## Your goal
In the entries that follow, the first line to write out is the one containing "- 代码段:是进程中能被进程调度程序在CPU上执行的程序代码段。", and the last is the one containing "- 调用_exit（系统调用）". Reproduce that stretch exactly, with nothing before or after it.

## Task material
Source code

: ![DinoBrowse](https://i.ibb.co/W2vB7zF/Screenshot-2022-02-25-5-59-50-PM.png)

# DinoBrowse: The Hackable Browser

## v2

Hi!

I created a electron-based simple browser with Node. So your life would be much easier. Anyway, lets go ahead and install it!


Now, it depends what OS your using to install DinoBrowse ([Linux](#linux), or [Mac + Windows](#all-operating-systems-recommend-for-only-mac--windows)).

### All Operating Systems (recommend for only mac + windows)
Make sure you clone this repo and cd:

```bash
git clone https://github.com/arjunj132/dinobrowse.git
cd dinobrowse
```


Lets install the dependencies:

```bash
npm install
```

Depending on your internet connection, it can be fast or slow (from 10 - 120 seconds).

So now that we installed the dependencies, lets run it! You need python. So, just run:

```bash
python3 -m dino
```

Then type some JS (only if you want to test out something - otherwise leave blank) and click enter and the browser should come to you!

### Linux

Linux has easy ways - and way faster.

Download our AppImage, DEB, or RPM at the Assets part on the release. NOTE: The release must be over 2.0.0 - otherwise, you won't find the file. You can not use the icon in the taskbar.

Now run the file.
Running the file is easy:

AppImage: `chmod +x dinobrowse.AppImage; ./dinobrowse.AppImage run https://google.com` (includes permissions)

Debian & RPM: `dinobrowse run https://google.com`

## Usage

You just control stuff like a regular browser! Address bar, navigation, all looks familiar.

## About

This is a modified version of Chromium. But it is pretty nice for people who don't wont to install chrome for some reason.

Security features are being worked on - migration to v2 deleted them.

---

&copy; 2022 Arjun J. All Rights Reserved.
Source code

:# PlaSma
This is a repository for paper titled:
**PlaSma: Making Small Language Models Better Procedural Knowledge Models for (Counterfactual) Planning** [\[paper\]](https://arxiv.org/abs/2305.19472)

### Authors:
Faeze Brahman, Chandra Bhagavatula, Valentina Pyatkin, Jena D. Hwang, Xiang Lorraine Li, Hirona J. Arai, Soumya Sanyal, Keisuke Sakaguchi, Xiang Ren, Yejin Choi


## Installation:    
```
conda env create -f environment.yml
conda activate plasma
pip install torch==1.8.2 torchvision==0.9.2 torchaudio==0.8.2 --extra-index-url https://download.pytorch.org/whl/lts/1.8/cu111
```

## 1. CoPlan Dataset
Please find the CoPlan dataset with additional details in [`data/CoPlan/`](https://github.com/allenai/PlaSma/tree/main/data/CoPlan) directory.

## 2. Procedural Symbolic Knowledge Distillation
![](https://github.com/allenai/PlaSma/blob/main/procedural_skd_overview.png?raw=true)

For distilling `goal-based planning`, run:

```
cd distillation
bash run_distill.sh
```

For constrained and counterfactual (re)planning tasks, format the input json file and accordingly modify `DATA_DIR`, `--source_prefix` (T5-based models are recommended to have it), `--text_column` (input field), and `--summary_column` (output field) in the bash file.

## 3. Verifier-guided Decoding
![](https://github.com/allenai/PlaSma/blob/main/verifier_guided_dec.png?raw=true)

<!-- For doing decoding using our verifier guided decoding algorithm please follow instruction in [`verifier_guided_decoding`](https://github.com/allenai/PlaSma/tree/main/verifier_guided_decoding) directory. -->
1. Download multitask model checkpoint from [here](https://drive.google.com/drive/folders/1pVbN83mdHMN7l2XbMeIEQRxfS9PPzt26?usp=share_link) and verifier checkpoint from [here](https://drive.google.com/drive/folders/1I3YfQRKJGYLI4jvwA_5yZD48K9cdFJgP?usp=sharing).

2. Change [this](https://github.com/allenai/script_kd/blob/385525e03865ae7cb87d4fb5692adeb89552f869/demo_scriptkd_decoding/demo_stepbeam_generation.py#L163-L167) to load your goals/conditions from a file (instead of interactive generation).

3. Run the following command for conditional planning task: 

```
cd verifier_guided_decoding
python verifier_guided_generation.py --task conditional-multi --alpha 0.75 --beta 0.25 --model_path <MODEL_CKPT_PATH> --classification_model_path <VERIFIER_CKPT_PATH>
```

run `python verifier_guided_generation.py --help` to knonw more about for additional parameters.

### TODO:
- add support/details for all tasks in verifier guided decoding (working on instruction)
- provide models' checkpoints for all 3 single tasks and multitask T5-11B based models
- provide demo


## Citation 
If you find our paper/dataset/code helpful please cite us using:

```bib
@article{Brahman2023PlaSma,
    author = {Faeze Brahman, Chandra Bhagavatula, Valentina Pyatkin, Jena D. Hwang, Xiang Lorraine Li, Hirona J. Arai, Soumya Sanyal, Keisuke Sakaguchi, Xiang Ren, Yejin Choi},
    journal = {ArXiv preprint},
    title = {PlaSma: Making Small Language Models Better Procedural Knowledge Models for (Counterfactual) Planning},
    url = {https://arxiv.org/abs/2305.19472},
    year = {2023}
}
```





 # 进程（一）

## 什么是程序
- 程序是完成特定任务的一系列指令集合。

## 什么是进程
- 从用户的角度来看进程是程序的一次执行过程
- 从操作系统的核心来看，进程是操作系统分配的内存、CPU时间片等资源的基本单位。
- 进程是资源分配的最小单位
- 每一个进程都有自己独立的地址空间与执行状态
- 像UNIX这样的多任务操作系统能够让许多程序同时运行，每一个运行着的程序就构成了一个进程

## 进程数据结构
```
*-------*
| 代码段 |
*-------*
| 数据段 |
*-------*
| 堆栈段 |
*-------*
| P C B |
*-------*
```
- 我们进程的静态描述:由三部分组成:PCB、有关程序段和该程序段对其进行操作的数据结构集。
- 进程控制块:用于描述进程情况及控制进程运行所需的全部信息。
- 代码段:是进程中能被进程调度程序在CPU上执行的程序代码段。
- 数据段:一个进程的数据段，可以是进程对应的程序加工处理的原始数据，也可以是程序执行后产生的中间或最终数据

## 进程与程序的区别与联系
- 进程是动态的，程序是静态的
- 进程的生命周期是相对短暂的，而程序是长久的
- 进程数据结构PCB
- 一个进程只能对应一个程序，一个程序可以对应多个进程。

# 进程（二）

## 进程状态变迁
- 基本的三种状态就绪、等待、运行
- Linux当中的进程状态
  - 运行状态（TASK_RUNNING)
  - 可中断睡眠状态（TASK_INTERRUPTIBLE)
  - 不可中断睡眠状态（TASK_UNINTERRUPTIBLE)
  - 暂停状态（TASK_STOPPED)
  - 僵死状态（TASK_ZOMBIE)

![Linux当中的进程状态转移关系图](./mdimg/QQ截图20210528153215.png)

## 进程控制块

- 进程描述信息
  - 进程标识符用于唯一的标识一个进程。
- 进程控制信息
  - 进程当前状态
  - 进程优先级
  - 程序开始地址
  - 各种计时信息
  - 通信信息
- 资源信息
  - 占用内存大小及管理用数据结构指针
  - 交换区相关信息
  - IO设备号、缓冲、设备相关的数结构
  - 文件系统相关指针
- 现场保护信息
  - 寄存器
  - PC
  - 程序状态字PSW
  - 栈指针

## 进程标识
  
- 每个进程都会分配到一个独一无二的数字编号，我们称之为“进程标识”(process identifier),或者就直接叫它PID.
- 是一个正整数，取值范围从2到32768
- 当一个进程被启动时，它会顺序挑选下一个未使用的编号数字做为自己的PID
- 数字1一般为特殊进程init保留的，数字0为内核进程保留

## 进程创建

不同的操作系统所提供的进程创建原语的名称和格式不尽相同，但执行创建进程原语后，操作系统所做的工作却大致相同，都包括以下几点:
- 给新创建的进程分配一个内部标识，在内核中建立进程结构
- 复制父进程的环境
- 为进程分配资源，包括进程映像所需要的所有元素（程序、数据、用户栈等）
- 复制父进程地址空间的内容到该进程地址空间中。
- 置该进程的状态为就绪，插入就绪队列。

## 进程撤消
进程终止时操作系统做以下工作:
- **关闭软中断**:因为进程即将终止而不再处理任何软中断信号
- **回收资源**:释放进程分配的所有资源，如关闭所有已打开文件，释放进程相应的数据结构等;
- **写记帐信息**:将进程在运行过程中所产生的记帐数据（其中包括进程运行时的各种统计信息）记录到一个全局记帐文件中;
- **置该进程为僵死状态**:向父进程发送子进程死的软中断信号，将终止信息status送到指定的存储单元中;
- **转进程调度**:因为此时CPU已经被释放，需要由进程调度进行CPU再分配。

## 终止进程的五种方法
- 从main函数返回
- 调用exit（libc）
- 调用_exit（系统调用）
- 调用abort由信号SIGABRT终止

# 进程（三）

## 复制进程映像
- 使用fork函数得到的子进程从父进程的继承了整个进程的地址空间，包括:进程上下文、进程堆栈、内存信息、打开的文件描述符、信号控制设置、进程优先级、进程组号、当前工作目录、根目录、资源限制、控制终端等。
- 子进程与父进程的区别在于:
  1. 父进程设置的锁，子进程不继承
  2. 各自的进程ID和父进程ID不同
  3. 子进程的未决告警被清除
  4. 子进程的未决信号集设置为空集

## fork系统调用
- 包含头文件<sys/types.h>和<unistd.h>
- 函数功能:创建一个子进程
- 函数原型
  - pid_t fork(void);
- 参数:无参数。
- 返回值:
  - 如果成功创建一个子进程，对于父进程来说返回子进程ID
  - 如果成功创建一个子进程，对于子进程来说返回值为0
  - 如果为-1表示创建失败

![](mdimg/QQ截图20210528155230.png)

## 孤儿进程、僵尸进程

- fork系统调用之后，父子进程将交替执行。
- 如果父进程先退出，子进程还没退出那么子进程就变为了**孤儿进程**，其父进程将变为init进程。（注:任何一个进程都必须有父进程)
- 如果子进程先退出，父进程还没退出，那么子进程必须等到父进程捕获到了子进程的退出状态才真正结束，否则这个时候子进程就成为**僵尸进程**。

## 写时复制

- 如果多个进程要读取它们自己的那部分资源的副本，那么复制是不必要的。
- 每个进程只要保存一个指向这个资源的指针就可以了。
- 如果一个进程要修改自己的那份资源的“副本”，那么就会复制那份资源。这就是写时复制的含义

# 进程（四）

## Problem solution
- 代码段:是进程中能被进程调度程序在CPU上执行的程序代码段。
- 数据段:一个进程的数据段，可以是进程对应的程序加工处理的原始数据，也可以是程序执行后产生的中间或最终数据

## 进程与程序的区别与联系
- 进程是动态的，程序是静态的
- 进程的生命周期是相对短暂的，而程序是长久的
- 进程数据结构PCB
- 一个进程只能对应一个程序，一个程序可以对应多个进程。

# 进程（二）

## 进程状态变迁
- 基本的三种状态就绪、等待、运行
- Linux当中的进程状态
  - 运行状态（TASK_RUNNING)
  - 可中断睡眠状态（TASK_INTERRUPTIBLE)
  - 不可中断睡眠状态（TASK_UNINTERRUPTIBLE)
  - 暂停状态（TASK_STOPPED)
  - 僵死状态（TASK_ZOMBIE)

![Linux当中的进程状态转移关系图](./mdimg/QQ截图20210528153215.png)

## 进程控制块

- 进程描述信息
  - 进程标识符用于唯一的标识一个进程。
- 进程控制信息
  - 进程当前状态
  - 进程优先级
  - 程序开始地址
  - 各种计时信息
  - 通信信息
- 资源信息
  - 占用内存大小及管理用数据结构指针
  - 交换区相关信息
  - IO设备号、缓冲、设备相关的数结构
  - 文件系统相关指针
- 现场保护信息
  - 寄存器
  - PC
  - 程序状态字PSW
  - 栈指针

## 进程标识
  
- 每个进程都会分配到一个独一无二的数字编号，我们称之为“进程标识”(process identifier),或者就直接叫它PID.
- 是一个正整数，取值范围从2到32768
- 当一个进程被启动时，它会顺序挑选下一个未使用的编号数字做为自己的PID
- 数字1一般为特殊进程init保留的，数字0为内核进程保留

## 进程创建

不同的操作系统所提供的进程创建原语的名称和格式不尽相同，但执行创建进程原语后，操作系统所做的工作却大致相同，都包括以下几点:
- 给新创建的进程分配一个内部标识，在内核中建立进程结构
- 复制父进程的环境
- 为进程分配资源，包括进程映像所需要的所有元素（程序、数据、用户栈等）
- 复制父进程地址空间的内容到该进程地址空间中。
- 置该进程的状态为就绪，插入就绪队列。

## 进程撤消
进程终止时操作系统做以下工作:
- **关闭软中断**:因为进程即将终止而不再处理任何软中断信号
- **回收资源**:释放进程分配的所有资源，如关闭所有已打开文件，释放进程相应的数据结构等;
- **写记帐信息**:将进程在运行过程中所产生的记帐数据（其中包括进程运行时的各种统计信息）记录到一个全局记帐文件中;
- **置该进程为僵死状态**:向父进程发送子进程死的软中断信号，将终止信息status送到指定的存储单元中;
- **转进程调度**:因为此时CPU已经被释放，需要由进程调度进行CPU再分配。

## 终止进程的五种方法
- 从main函数返回
- 调用exit（libc）
- 调用_exit（系统调用）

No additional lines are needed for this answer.